-- Supplied records follows --

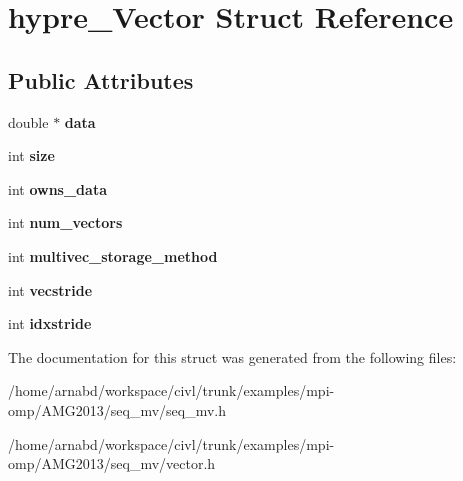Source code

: \hypertarget{structhypre__Vector}{}\section{hypre\+\_\+\+Vector Struct Reference}
\label{structhypre__Vector}
\subsection*{Public Attributes}
\begin{DoxyCompactItemize}
\item 
\hypertarget{structhypre__Vector_a08359b553570ec654f152b566480a188}{}double $\ast$ {\bfseries data}\label{structhypre__Vector_a08359b553570ec654f152b566480a188}

\item 
\hypertarget{structhypre__Vector_a31794ad1f41ff2c9acd65cf14f43aa8f}{}int {\bfseries size}\label{structhypre__Vector_a31794ad1f41ff2c9acd65cf14f43aa8f}

\item 
\hypertarget{structhypre__Vector_a0e4da5f6ad56753052a5293a154dcb57}{}int {\bfseries owns\+\_\+data}\label{structhypre__Vector_a0e4da5f6ad56753052a5293a154dcb57}

\item 
\hypertarget{structhypre__Vector_aedff582cb8c2392d63996e50996921e9}{}int {\bfseries num\+\_\+vectors}\label{structhypre__Vector_aedff582cb8c2392d63996e50996921e9}

\item 
\hypertarget{structhypre__Vector_aa35fdb8b8d2227e39cb2494ab3912108}{}int {\bfseries multivec\+\_\+storage\+\_\+method}\label{structhypre__Vector_aa35fdb8b8d2227e39cb2494ab3912108}

\item 
\hypertarget{structhypre__Vector_a59e2f91987816e1b607ac68eb9d0738d}{}int {\bfseries vecstride}\label{structhypre__Vector_a59e2f91987816e1b607ac68eb9d0738d}

\item 
\hypertarget{structhypre__Vector_a4ace3ed72e95aa575a6ed4ee05b8a911}{}int {\bfseries idxstride}\label{structhypre__Vector_a4ace3ed72e95aa575a6ed4ee05b8a911}

\end{DoxyCompactItemize}


The documentation for this struct was generated from the following files\+:\begin{DoxyCompactItemize}
\item 
/home/arnabd/workspace/civl/trunk/examples/mpi-\/omp/\+A\+M\+G2013/seq\+\_\+mv/seq\+\_\+mv.\+h\item 
/home/arnabd/workspace/civl/trunk/examples/mpi-\/omp/\+A\+M\+G2013/seq\+\_\+mv/vector.\+h\end{DoxyCompactItemize}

-- Supplied records concluded --

**Your objective**
Reproduce the entries above without change, omitting all pictures.

**Solution for this exercise**
Source code

: \hypertarget{structhypre__Vector}{}\section{hypre\+\_\+\+Vector Struct Reference}
\label{structhypre__Vector}
\subsection*{Public Attributes}
\begin{DoxyCompactItemize}
\item 
\hypertarget{structhypre__Vector_a08359b553570ec654f152b566480a188}{}double $\ast$ {\bfseries data}\label{structhypre__Vector_a08359b553570ec654f152b566480a188}

\item 
\hypertarget{structhypre__Vector_a31794ad1f41ff2c9acd65cf14f43aa8f}{}int {\bfseries size}\label{structhypre__Vector_a31794ad1f41ff2c9acd65cf14f43aa8f}

\item 
\hypertarget{structhypre__Vector_a0e4da5f6ad56753052a5293a154dcb57}{}int {\bfseries owns\+\_\+data}\label{structhypre__Vector_a0e4da5f6ad56753052a5293a154dcb57}

\item 
\hypertarget{structhypre__Vector_aedff582cb8c2392d63996e50996921e9}{}int {\bfseries num\+\_\+vectors}\label{structhypre__Vector_aedff582cb8c2392d63996e50996921e9}

\item 
\hypertarget{structhypre__Vector_aa35fdb8b8d2227e39cb2494ab3912108}{}int {\bfseries multivec\+\_\+storage\+\_\+method}\label{structhypre__Vector_aa35fdb8b8d2227e39cb2494ab3912108}

\item 
\hypertarget{structhypre__Vector_a59e2f91987816e1b607ac68eb9d0738d}{}int {\bfseries vecstride}\label{structhypre__Vector_a59e2f91987816e1b607ac68eb9d0738d}

\item 
\hypertarget{structhypre__Vector_a4ace3ed72e95aa575a6ed4ee05b8a911}{}int {\bfseries idxstride}\label{structhypre__Vector_a4ace3ed72e95aa575a6ed4ee05b8a911}

\end{DoxyCompactItemize}


The documentation for this struct was generated from the following files\+:\begin{DoxyCompactItemize}
\item 
/home/arnabd/workspace/civl/trunk/examples/mpi-\/omp/\+A\+M\+G2013/seq\+\_\+mv/seq\+\_\+mv.\+h\item 
/home/arnabd/workspace/civl/trunk/examples/mpi-\/omp/\+A\+M\+G2013/seq\+\_\+mv/vector.\+h\end{DoxyCompactItemize}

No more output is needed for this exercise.